## ACTIVITY
Lines below that hold the word "assets" must be copied in full.

## SOURCE DATA
BEGIN

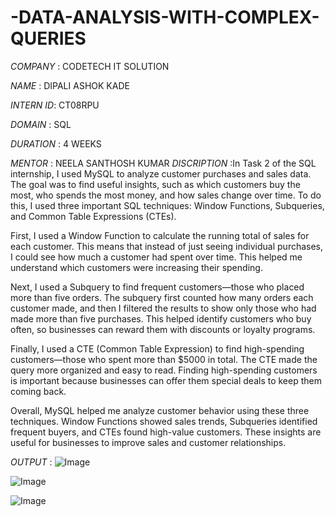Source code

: # -DATA-ANALYSIS-WITH-COMPLEX-QUERIES
*COMPANY* :   CODETECH IT SOLUTION

*NAME*   :   DIPALI ASHOK KADE

*INTERN ID*: CT08RPU

*DOMAIN*   : SQL

*DURATION* : 4 WEEKS

*MENTOR*   : NEELA SANTHOSH KUMAR
*DISCRIPTION* :In Task 2 of the SQL internship, I used MySQL to analyze customer purchases and sales data. The goal was to find useful insights, such as which customers buy the most, who spends the most money, and how sales change over time. To do this, I used three important SQL techniques: Window Functions, Subqueries, and Common Table Expressions (CTEs).

First, I used a Window Function to calculate the running total of sales for each customer. This means that instead of just seeing individual purchases, I could see how much a customer had spent over time. This helped me understand which customers were increasing their spending.

Next, I used a Subquery to find frequent customers—those who placed more than five orders. The subquery first counted how many orders each customer made, and then I filtered the results to show only those who had made more than five purchases. This helped identify customers who buy often, so businesses can reward them with discounts or loyalty programs.

Finally, I used a CTE (Common Table Expression) to find high-spending customers—those who spent more than $5000 in total. The CTE made the query more organized and easy to read. Finding high-spending customers is important because businesses can offer them special deals to keep them coming back.

Overall, MySQL helped me analyze customer behavior using these three techniques. Window Functions showed sales trends, Subqueries identified frequent buyers, and CTEs found high-value customers. These insights are useful for businesses to improve sales and customer relationships.



*OUTPUT* : ![Image](https://github.com/user-attachments/assets/1e15cbdf-5380-412e-9c34-4a884cb14469)

![Image](https://github.com/user-attachments/assets/77ec6e6f-ba09-44d5-821c-a9f905d6d8be)

![Image](https://github.com/user-attachments/assets/f4caaa96-21dc-4d9a-97cc-50a3ba834120)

END

## ANSWER
*OUTPUT* : ![Image](https://github.com/user-attachments/assets/1e15cbdf-5380-412e-9c34-4a884cb14469)
![Image](https://github.com/user-attachments/assets/77ec6e6f-ba09-44d5-821c-a9f905d6d8be)
![Image](https://github.com/user-attachments/assets/f4caaa96-21dc-4d9a-97cc-50a3ba834120)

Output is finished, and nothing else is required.